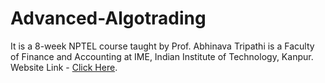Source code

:# Advanced-Algotrading
It is a 8-week NPTEL course taught by Prof. Abhinava Tripathi is a Faculty of Finance and Accounting at IME, Indian Institute of Technology, Kanpur. Website Link - [Click Here](https://onlinecourses.nptel.ac.in/noc23_mg119/preview).
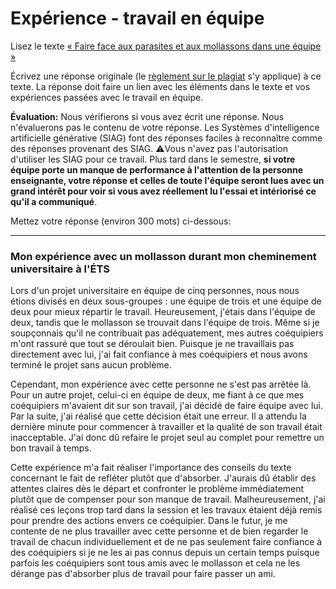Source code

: # Expérience - travail en équipe

Lisez le texte [« Faire face aux parasites et aux mollassons dans une équipe »](https://etsmtl365-my.sharepoint.com/:w:/g/personal/christopher_fuhrman_etsmtl_ca/EcmQ4mhrCt5Ml9FUOiAPMmQBqtH3Z65GXrMLngDaeRCP8g?e=8JXrlf)

Écrivez une réponse originale (le [règlement sur le plagiat](https://www.etsmtl.ca/Etudes/citer-pas-plagier) s'y applique) à ce texte.
La réponse doit faire un lien avec les éléments dans le texte et vos expériences passées avec le travail en équipe.

**Évaluation:** Nous vérifierons si vous avez écrit une réponse.
Nous n'évaluerons pas le contenu de votre réponse.
Les Systèmes d'intelligence artificielle générative (SIAG) font des réponses faciles à reconnaître comme des réponses provenant des SIAG. 
⚠️Vous n'avez pas l'autorisation d'utiliser les SIAG pour ce travail. 
Plus tard dans le semestre, **si votre équipe porte un manque de performance à l'attention de la personne enseignante, votre réponse et celles de toute l'équipe seront lues avec un grand intérêt pour voir si vous avez réellement lu l'essai et intériorisé ce qu'il a communiqué**.

Mettez votre réponse (environ 300 mots) ci-dessous:

---
### Mon expérience avec un mollasson durant mon cheminement universitaire à l'ÉTS

Lors d'un projet universitaire en équipe de cinq personnes, nous nous étions divisés en deux sous-groupes : une équipe de trois et une équipe de deux pour mieux répartir le travail. Heureusement, j'étais dans l'équipe de deux, tandis que le mollasson se trouvait dans l'équipe de trois. Même si je soupçonnais qu'il ne contribuait pas adéquatement, mes autres coéquipiers m'ont rassuré que tout se déroulait bien. Puisque je ne travaillais pas directement avec lui, j'ai fait confiance à mes coéquipiers et nous avons terminé le projet sans aucun problème.

Cependant, mon expérience avec cette personne ne s'est pas arrêtée là. Pour un autre projet, celui-ci en équipe de deux, me fiant à ce que mes coéquipiers m'avaient dit sur son travail, j'ai décidé de faire équipe avec lui. Par la suite, j'ai réalisé que cette décision était une erreur. Il a attendu la dernière minute pour commencer à travailler et la qualité de son travail était inacceptable. J'ai donc dû refaire le projet seul au complet pour remettre un bon travail à temps.

Cette expérience m'a fait réaliser l'importance des conseils du texte concernant le fait de refléter plutôt que d'absorber. J'aurais dû établir des attentes claires dès le départ et confronter le problème immédiatement plutôt que de compenser pour son manque de travail. Malheureusement, j'ai réalisé ces leçons trop tard dans la session et les travaux étaient déjà remis pour prendre des actions envers ce coéquipier. Dans le futur, je me contente de ne plus travailler avec cette personne et de bien regarder le travail de chacun individuellement et de ne pas seulement faire confiance à des coéquipiers si je ne les ai pas connus depuis un certain temps puisque parfois les coéquipiers sont tous amis avec le mollasson et cela ne les dérange pas d'absorber plus de travail pour faire passer un ami.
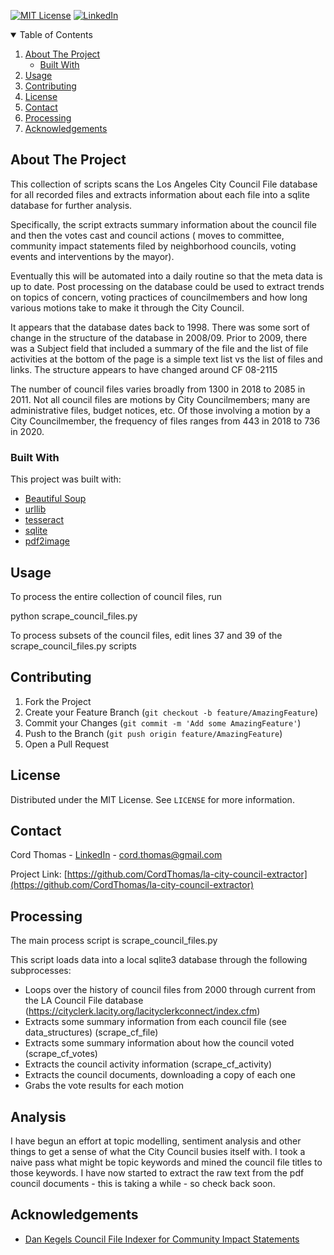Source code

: [![MIT License][license-shield]][license-url]
[![LinkedIn][linkedin-shield]][linkedin-url]

<!-- TABLE OF CONTENTS -->
<details open="open">
  <summary>Table of Contents</summary>
  <ol>
    <li>
      <a href="#about-the-project">About The Project</a>
      <ul>
        <li><a href="#built-with">Built With</a></li>
      </ul>
    </li>
    <li><a href="#usage">Usage</a></li>
    <li><a href="#contributing">Contributing</a></li>
    <li><a href="#license">License</a></li>
    <li><a href="#contact">Contact</a></li>
    <li><a href="#processing">Processing</a></li>
    <li><a href="#acknowledgements">Acknowledgements</a></li>
  </ol>
</details>

## About The Project

This collection of scripts scans the Los Angeles City Council
File database for all recorded files and extracts information
about each file into a sqlite database for further analysis.

Specifically, the script extracts summary information about the
council file and then the votes cast and council actions (
moves to committee, community impact statements filed by 
neighborhood councils, voting events and interventions by the mayor).

Eventually this will be automated into a daily routine so that
the meta data is up to date.   Post processing on the database
could be used to extract trends on topics of concern, voting
practices of councilmembers and how long various motions take
to make it through the City Council.

It appears that the database dates back to 1998.  There was some
sort of change in the structure of the database in 2008/09. Prior 
to 2009, there was a Subject field that included a summary of the 
file and the list of file activities at the bottom of the page 
is a simple text list vs the list of files and links.  The 
structure appears to have changed around CF 08-2115

The number of council files varies broadly from 1300 in 2018 to
2085 in 2011.  Not all council files are motions by City Councilmembers;
many are administrative files, budget notices, etc.  Of those
involving a motion by a City Councilmember, the frequency of
files ranges from 443 in 2018 to 736 in 2020.

### Built With

This project was built with:

* [Beautiful Soup](https://www.crummy.com/software/BeautifulSoup/)
* [urllib](https://pypi.org/project/urllib3/)
* [tesseract](https://github.com/tesseract-ocr/tesseract)
* [sqlite](https://www.sqlite.org/index.html)
* [pdf2image](https://pypi.org/project/pdf2image/)

## Usage

To process the entire collection of council files, run

python scrape_council_files.py

To process subsets of the council files, edit lines 37 and 39 of 
the scrape_council_files.py scripts

## Contributing

1. Fork the Project
2. Create your Feature Branch (`git checkout -b feature/AmazingFeature`)
3. Commit your Changes (`git commit -m 'Add some AmazingFeature'`)
4. Push to the Branch (`git push origin feature/AmazingFeature`)
5. Open a Pull Request

## License

Distributed under the MIT License. See `LICENSE` for more information.

## Contact

Cord Thomas - [LinkedIn](https://www.linkedin.com/in/cordthomas/) - cord.thomas@gmail.com

Project Link: [https://github.com/CordThomas/la-city-council-extractor](https://github.com/CordThomas/la-city-council-extractor)

## Processing

The main process script is scrape_council_files.py

This script loads data into a local sqlite3 database through the following subprocesses:
* Loops over the history of council files from 2000 through 
  current from the LA Council File database (https://cityclerk.lacity.org/lacityclerkconnect/index.cfm) 
* Extracts some summary information from each council file (see 
  data_structures) (scrape_cf_file)
* Extracts some summary information about how the council voted (scrape_cf_votes)
* Extracts the council activity information (scrape_cf_activity) 
* Extracts the council documents, downloading a copy of each one
* Grabs the vote results for each motion

## Analysis

I have begun an effort at topic modelling, sentiment analysis and other things to get a
sense of what the City Council busies itself with.  I took a naive pass what might be topic keywords
and mined the council file titles to those keywords.   I have now started to extract the raw text from
the pdf council documents - this is taking a while - so check back soon.

## Acknowledgements
* [Dan Kegels Council File Indexer for Community Impact Statements](https://github.com/dankegel/cfindexer)


[license-shield]: https://img.shields.io/github/license/othneildrew/Best-README-Template.svg?style=for-the-badge
[license-url]: https://github.com/othneildrew/Best-README-Template/blob/master/LICENSE.txt
[linkedin-shield]: https://img.shields.io/badge/-LinkedIn-black.svg?style=for-the-badge&logo=linkedin&colorB=555
[linkedin-url]: https://www.linkedin.com/in/cordthomas/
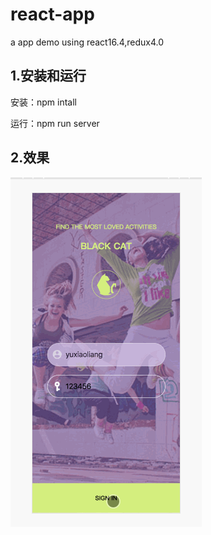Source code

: # react-app
a app demo using react16.4,redux4.0


## 1.安装和运行

   安装：npm intall
   
   运行：npm run server

## 2.效果

![此处输入图片的描述][1]


  [1]: https://github.com/forthealllight/react-app/blob/master/src/assets/images/jest.gif

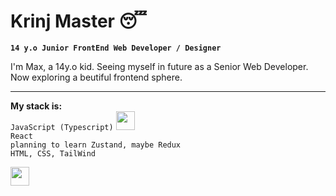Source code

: # Krinj Master 😴

**`14 y.o Junior FrontEnd Web Developer / Designer`**

I'm Max, a 14y.o kid. Seeing myself in future as a Senior Web Developer. Now exploring a beutiful frontend sphere.<br><hr>
**My stack is:**<br>
`JavaScript (Typescript)` <img width="30px" src="https://cdn.jsdelivr.net/gh/devicons/devicon/icons/javascript/javascript-original.svg" /> <br>
`React` <br>
`planning to learn Zustand, maybe Redux` <br>
`HTML, CSS, TailWind` <br>

<img width="30px" src="https://cdn.jsdelivr.net/gh/devicons/devicon/icons/javascript/javascript-original.svg" />
          

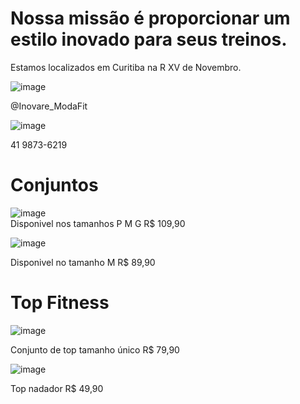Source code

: # Nossa missão é proporcionar um estilo inovado para seus treinos.

Estamos localizados em Curitiba na R XV de Novembro.

![image](https://user-images.githubusercontent.com/106348895/197044193-f56bd3dc-4a27-4f8b-8a4c-80b3f147ec25.png)

@Inovare_ModaFit

![image](https://user-images.githubusercontent.com/106348895/197043810-461e84a3-42dc-4d9f-83bc-a0d6849b05c8.png)

 41 9873-6219


# Conjuntos

![image](https://user-images.githubusercontent.com/106348895/197045123-3a6616b6-528d-4908-a625-0a0ac070b86b.png)  
Disponivel nos tamanhos P M G 
R$ 109,90


![image](https://user-images.githubusercontent.com/106348895/197045335-9993c7fe-2a60-47b7-b8b1-8f5615af3115.png)

Disponivel no tamanho M
R$ 89,90



# Top Fitness

![image](https://user-images.githubusercontent.com/106348895/199598623-b6413201-123d-41d0-bf69-647150e4fe31.png)

Conjunto de top tamanho único R$ 79,90


![image](https://user-images.githubusercontent.com/106348895/199599451-6582c14b-d4e8-4094-94f7-b45e12f06411.png)

Top nadador R$ 49,90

• • •

• WHAT THIS TASK INVOLVES
The count alone is needed: how many lines of these entries contain the word "Developer"?

• YOUR SOLUTION
2